Menteri Keuangan (Menkeu) Purbaya Yudhi Sadewa melontarkan kritik tajam terhadap kebijakan Badan Pengelola Investasi (BPI) Danantara. Kritik ini menyoroti strategi Danantara yang dinilai terlalu dominan dalam menempatkan dividen di instrumen obligasi atau Surat Berharga Negara (SBN).

Kritik tersebut mengemuka pasca rapat perdana Menkeu Purbaya dengan perwakilan Danantara serta sejumlah anggota Dewan Pengawas (Dewas) Danantara. Pertemuan penting ini dihadiri oleh tokoh-tokoh kunci seperti Menko Perekonomian Airlangga Hartarto, Menko Bidang Pangan Zulkifli Hasan (Zulhas), dan Menko Bidang Infrastruktur dan Pembangunan Kewilayahan Agus Harimurti Yudhoyono. Purbaya secara lugas mempertanyakan, “Kalau Anda taruh dana sebanyak itu di obligasi, keahlian Anda apa?” Kendati demikian, pihak Danantara memberikan pembelaan bahwa penempatan tersebut bersifat sementara, menunggu persiapan proyek-proyek strategis. Mereka pun berkomitmen untuk segera melakukan perbaikan, sebagaimana disampaikan Purbaya di Wisma Danantara, Jakarta, Rabu (15/10).

Dalam kesempatan yang sama, Purbaya juga mengungkapkan adanya pembahasan mendalam terkait skema pembayaran utang proyek kereta cepat Whoosh kepada pihak Tiongkok. Ia dengan tegas menekankan bahwa Anggaran Pendapatan dan Belanja Negara (APBN) tidak semestinya menanggung beban utang tersebut. Purbaya menggarisbawahi potensi besar dividen BUMN yang dikelola oleh Danantara untuk dimanfaatkan secara optimal sebagai solusi pendanaan.
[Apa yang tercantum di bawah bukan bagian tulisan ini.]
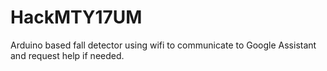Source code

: # HackMTY17UM
Arduino based fall detector using wifi to communicate to Google Assistant and request help if needed.

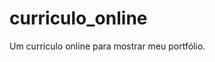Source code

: # curriculo_online

Um curriculo online para mostrar meu portfólio.

<!--

Versão Flutter 3.35.0 │ 
Versão Dart 3.9.0     │

Comandos úteis

flutter build web --release --no-tree-shake-icons

olhar na build/web

Pegar o release gerado aqui e colocar na pasta do githubpages. Lá o deploy é feito de 
forma automática ao dar push.
-->
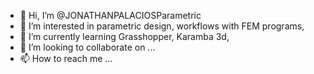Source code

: - 👋 Hi, I’m @JONATHANPALACIOSParametric
- 👀 I’m interested in parametric design, workflows with FEM programs,
- 🌱 I’m currently learning Grasshopper, Karamba 3d,
- 💞️ I’m looking to collaborate on ...
- 📫 How to reach me ...

<!---
JONATHANPALACIOSParametric/JONATHANPALACIOSParametric is a ✨ special ✨ repository because its `README.md` (this file) appears on your GitHub profile.
You can click the Preview link to take a look at your changes.
--->
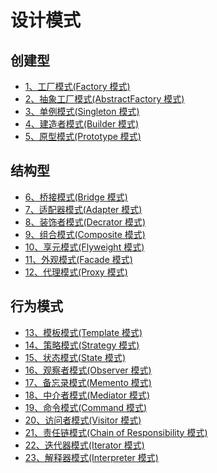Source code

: # 设计模式

## 创建型

- [1、工厂模式(Factory 模式)](./chuang-jian-xing-mo-shi/gong-chang-mo-shi-factory-mo-shi.md)
- [2、抽象工厂模式(AbstractFactory 模式)](./chuang-jian-xing-mo-shi/chou-xiang-gong-chang-mo-shi.md)
- [3、单例模式(Singleton 模式)](./chuang-jian-xing-mo-shi/dan-li-mo-shi.md)
- [4、建造者模式(Builder 模式)](./chuang-jian-xing-mo-shi/jian-zao-zhe-mo-shi-builder-mo-shi.md)
- [5、原型模式(Prototype 模式)](./chuang-jian-xing-mo-shi/yuan-xing-mo-shi-prototype-mo-shi.md)

## 结构型

- [6、桥接模式(Bridge 模式)](./jie-gou-xing-mo-shi/qiao-jie-mo-shi-bridge-mo-shi.md)
- [7、适配器模式(Adapter 模式)](./jie-gou-xing-mo-shi/shi-pei-qi-mo-shi-adapter-mo-shi.md)
- [8、装饰者模式(Decrator 模式)](./jie-gou-xing-mo-shi/zhuang-shi-zhe-mo-shi-decrator-mo-shi.md)
- [9、组合模式(Composite 模式)](./jie-gou-xing-mo-shi/zu-he-mo-shi.md)
- [10、享元模式(Flyweight 模式)](./jie-gou-xing-mo-shi/xiang-yuan-mo-shi.md)
- [11、外观模式(Facade 模式)](./jie-gou-xing-mo-shi/wai-guan-mo-shi.md)
- [12、代理模式(Proxy 模式)](./jie-gou-xing-mo-shi/dai-li-mo-shi.md)

## 行为模式

- [13、模板模式(Template 模式)](./xing-wei-mo-shi/template.md)
- [14、策略模式(Strategy 模式)]()
- [15、状态模式(State 模式)]()
- [16、观察者模式(Observer 模式)]()
- [17、备忘录模式(Memento 模式)]()
- [18、中介者模式(Mediator 模式)]()
- [19、命令模式(Command 模式)]()
- [20、访问者模式(Visitor 模式)]()
- [21、责任链模式(Chain of Responsibility 模式)]()
- [22、迭代器模式(Iterator 模式)]()
- [23、解释器模式(Interpreter 模式)]()
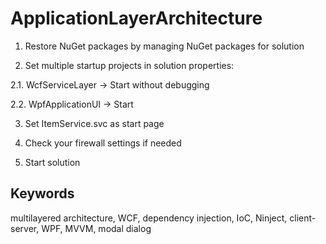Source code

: # ApplicationLayerArchitecture
1. Restore NuGet packages by managing NuGet packages for solution

2. Set multiple startup projects in solution properties:

  2.1. WcfServiceLayer -> Start without debugging
  
  2.2. WpfApplicationUI -> Start
  
3. Set ItemService.svc as start page

4. Check your firewall settings if needed

5. Start solution

Keywords
-
multilayered architecture, WCF, dependency injection, IoC, Ninject, client-server, WPF, MVVM, modal dialog
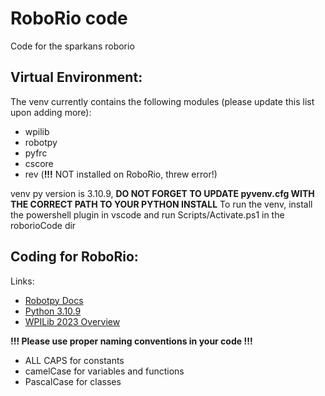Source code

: # RoboRio code
Code for the sparkans roborio

## Virtual Environment:

The venv currently contains the following modules (please update this list upon adding more):
+ wpilib
+ robotpy
+ pyfrc
+ cscore
+ rev (**!!!** NOT installed on RoboRio, threw error!)

venv py version is 3.10.9, **DO NOT FORGET TO UPDATE pyvenv.cfg WITH THE CORRECT PATH TO YOUR PYTHON INSTALL**
To run the venv, install the powershell plugin in vscode and run Scripts/Activate.ps1 in the roborioCode dir

## Coding for RoboRio:

Links:
+ [Robotpy Docs](https://robotpy.readthedocs.io/)
+ [Python 3.10.9](https://www.python.org/downloads/release/python-3109/)
+ [WPILib 2023 Overview](https://docs.wpilib.org/en/stable/docs/yearly-overview/index.html)

**!!! Please use proper naming conventions in your code !!!**
+ ALL CAPS for constants
+ camelCase for variables and functions
+ PascalCase for classes
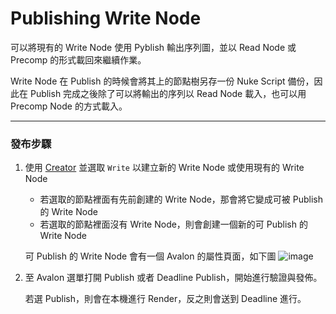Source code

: 
# Publishing Write Node

可以將現有的 Write Node 使用 Pyblish 輸出序列圖，並以 Read Node 或 Precomp 的形式載回來繼續作業。

Write Node 在 Publish 的時候會將其上的節點樹另存一份 Nuke Script 備份，因此在 Publish 完成之後除了可以將輸出的序列以 Read Node 載入，也可以用 Precomp Node 的方式載入。

---

### 發布步驟

1. 使用 [Creator](avalon_tool_creator.md) 並選取 `Write` 以建立新的 Write Node 或使用現有的 Write Node

    * 若選取的節點裡面有先前創建的 Write Node，那會將它變成可被 Publish 的 Write Node
    * 若選取的節點裡面沒有 Write Node，則會創建一個新的可 Publish 的 Write Node

    可 Publish 的 Write Node 會有一個 Avalon 的屬性頁面，如下圖
    ![image](https://user-images.githubusercontent.com/3357009/74134022-b5bfc900-4c24-11ea-8014-c36f834d97ba.png)

2. 至 Avalon 選單打開 Publish 或者 Deadline Publish，開始進行驗證與發佈。

    若選 Publish，則會在本機進行 Render，反之則會送到 Deadline 進行。

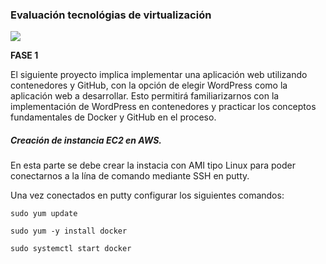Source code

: ### Evaluación tecnológias de virtualización

![](https://www2.udsenterprise.com/media/filer_public_thumbnails/filer_public/ae/9c/ae9c8279-ef28-4eb0-a209-a1c6c10efd49/docker_with_aws_beta.jpg__800x600_q85_subsampling-2.jpg)

**FASE 1**

El siguiente proyecto implica implementar una aplicación web utilizando contenedores y GitHub, con la opción de elegir WordPress como la aplicación web a desarrollar. 
Esto permitirá familiarizarnos con la implementación de WordPress en contenedores y practicar los conceptos fundamentales de Docker y GitHub en el proceso.

##### Creación de instancia EC2 en AWS.
En esta parte se debe crear la instacia con AMI tipo Linux para poder conectarnos a la lína de comando mediante SSH en putty.

Una vez conectados en putty configurar los siguientes comandos:

`sudo yum update`

`sudo yum -y install docker`

`sudo systemctl start docker`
Selain isu krusial mengenai utang Whoosh, forum rapat tersebut turut membahas sejumlah agenda strategis lainnya. Ini meliputi penyusunan Rencana Kerja dan Anggaran Tahunan (RKAT) Danantara 2025, upaya restrukturisasi maskapai Garuda Indonesia, hingga rencana komprehensif untuk memperbaiki kinerja PT Krakatau Steel. Purbaya merinci, “(Ada pembahasan) RKAT Rencana Kerja Anggaran Tahunan mereka (Danantara) 2025, ada Garuda, ada ini, ada itu semuanya, ada Krakatau Steel dibahas, gimana mereka akan merestrukturisasi.”